Saturday, April 15, 2006

Eastern Europe - so near and yet so far

Our jobs were undemanding, he was home at around five pm every night and my jobs in a Chinese Art Gallery bookshop in London and teaching English to summer school kids were easy and finished early too. Our evenings were spent cooking, walking in the summer or talking. We talked a lot, now he could speak good English and English became our language of communication together.

Our jobs were merely stepping stones and when an expatriate job came up teaching English and Art in the British School in Warsaw I accepted it straightaway, knowing that Jacques had his eyes set on a job Eastern Europe too and we both loved a new challenge.

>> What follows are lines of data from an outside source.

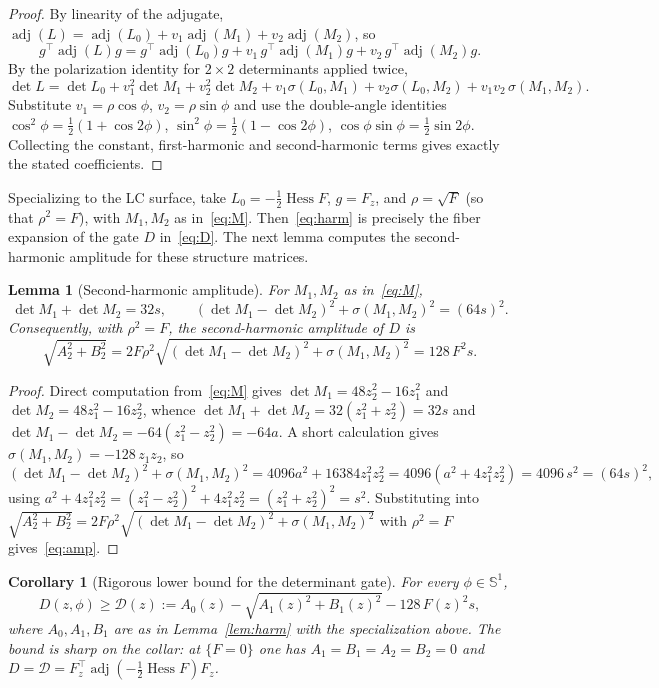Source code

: \documentclass[11pt,reqno]{amsart}
\theoremstyle{plain}
\newtheorem{lemma}[theorem]{Lemma}
\newtheorem{corollary}[theorem]{Corollary}
\theoremstyle{definition}
\DeclareMathOperator{\adj}{adj}
\DeclareMathOperator{\Hess}{Hess}
\newcommand{\Sph}{\mathbb{S}}
\newcommand{\calD}{\mathcal{D}}
\newcommand{\Fz}{F_{z}}
\begin{document}
\begin{proof}
By linearity of the adjugate, $\adj(L)=\adj(L_0)+v_1\adj(M_1)+v_2\adj(M_2)$, so
\[
g^\top\adj(L)g=g^\top\adj(L_0)g+v_1\,g^\top\adj(M_1)g+v_2\,g^\top\adj(M_2)g.
\]
By the polarization identity for $2\times2$ determinants applied twice,
\[
\det L=\det L_0+v_1^2\det M_1+v_2^2\det M_2+v_1\sigma(L_0,M_1)+v_2\sigma(L_0,M_2)+v_1v_2\,\sigma(M_1,M_2).
\]
Substitute $v_1=\rho\cos\phi$, $v_2=\rho\sin\phi$ and use the double-angle identities
$\cos^2\phi=\tfrac12(1+\cos2\phi)$, $\sin^2\phi=\tfrac12(1-\cos2\phi)$, $\cos\phi\sin\phi=\tfrac12\sin2\phi$.
Collecting the constant, first-harmonic and second-harmonic terms gives exactly the stated coefficients.
\end{proof}

Specializing to the LC surface, take $L_0=-\tfrac12\Hess F$, $g=\Fz$, and $\rho=\sqrt{F}$ (so that $\rho^2=F$), with $M_1,M_2$ as in~\eqref{eq:M}. Then~\eqref{eq:harm} is precisely the fiber expansion of the gate $D$ in~\eqref{eq:D}. The next lemma computes the second-harmonic amplitude for these structure matrices.

\begin{lemma}[Second-harmonic amplitude]\label{lem:amp}
For $M_1,M_2$ as in~\eqref{eq:M},
\begin{equation}\label{eq:detsum}
\det M_1+\det M_2=32s,
\qquad
(\det M_1-\det M_2)^2+\sigma(M_1,M_2)^2=(64s)^2.
\end{equation}
Consequently, with $\rho^2=F$, the second-harmonic amplitude of $D$ is
\begin{equation}\label{eq:amp}
\sqrt{A_2^2+B_2^2}=2F\rho^2\sqrt{(\det M_1-\det M_2)^2+\sigma(M_1,M_2)^2}=128\,F^2 s.
\end{equation}
\end{lemma}

\begin{proof}
Direct computation from~\eqref{eq:M} gives $\det M_1=48z_2^2-16z_1^2$ and $\det M_2=48z_1^2-16z_2^2$, whence $\det M_1+\det M_2=32(z_1^2+z_2^2)=32s$ and $\det M_1-\det M_2=-64(z_1^2-z_2^2)=-64a$. A short calculation gives $\sigma(M_1,M_2)=-128\,z_1z_2$, so
\[
(\det M_1-\det M_2)^2+\sigma(M_1,M_2)^2=4096a^2+16384z_1^2z_2^2=4096(a^2+4z_1^2z_2^2)=4096\,s^2=(64s)^2,
\]
using $a^2+4z_1^2z_2^2=(z_1^2-z_2^2)^2+4z_1^2z_2^2=(z_1^2+z_2^2)^2=s^2$. Substituting into $\sqrt{A_2^2+B_2^2}=2F\rho^2\sqrt{(\det M_1-\det M_2)^2+\sigma(M_1,M_2)^2}$ with $\rho^2=F$ gives~\eqref{eq:amp}.
\end{proof}

\begin{corollary}[Rigorous lower bound for the determinant gate]\label{cor:Dbound}
For every $\phi\in\Sph^1$,
\begin{equation}\label{eq:Dbound}
D(z,\phi)\ge \calD(z):=A_0(z)-\sqrt{A_1(z)^2+B_1(z)^2}-128\,F(z)^2 s,
\end{equation}
where $A_0,A_1,B_1$ are as in Lemma~\ref{lem:harm} with the specialization above. The bound is sharp on the collar: at $\{F=0\}$ one has $A_1=B_1=A_2=B_2=0$ and $D=\calD=\Fz^{\!\top}\adj(-\tfrac12\Hess F)\Fz$.
\end{corollary}
\end{document}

I moved to Warsaw in September of 1995 and Jacques found a job as a Consultant in a software company in Budapest in the beginning of 1996. I loved my job, teaching English in the morning to children who needed extra support and Art in the afternoons. The kids were easy, the classes were small and I was part of the British School community which was active and busy. We celebrated all the festivals and enjoyed doing shows and putting on shows and Open Days.

Warsaw was just opening up to the western world and it was an exciting time to be there. Tourists were pouring in to enjoy the cheap food and vodka and to see what Poland was like after so many years of communism. The Jewish ghetto was still there to see along with numerous graveyards and memorials to soldiers and wars. I was deeply touched by Auschwitz and the other camps. I particularly loved Krakow which was like a film set, untouched and wonderfully medieval with its huge open market square and café and shops surrounding it. We felt rich, even as teachers, and could enjoy buffet Sunday breakfasts in the top hotels and tickets to the opera and concerts. We drank Russian Champagne in the interval. This was something I couldn’t do in London and it was fun. The winters were long and proper and snowy. You wore hats, scarves and boots all the time and when you went to the theatre you took your delicate high heels in a shoe-bag and left your boots with your coat at the entrance.

I loved taking the trains to visit Jacques in Budapest in my holidays. Old fashioned clanking noisy trains that seemed like they were from another century, full of travelers crossing Eastern Europe on overnight trips. The Budapest train left at nine at night and arrived at dawn the next day. I usually booked a sleeper carriage and liked chatting with the other people. I only slept a few hours, because customs officials would bang on the door every three hours or so as we crossed the Poland-Czech and Czech-Hungary borders. Uniformed police woke you up banging on the doors and checking for valid passports. I would hang out of the window as we arrived at Keleti station, watching the world go by and we clanked into Budapest, savouring the start of a new day.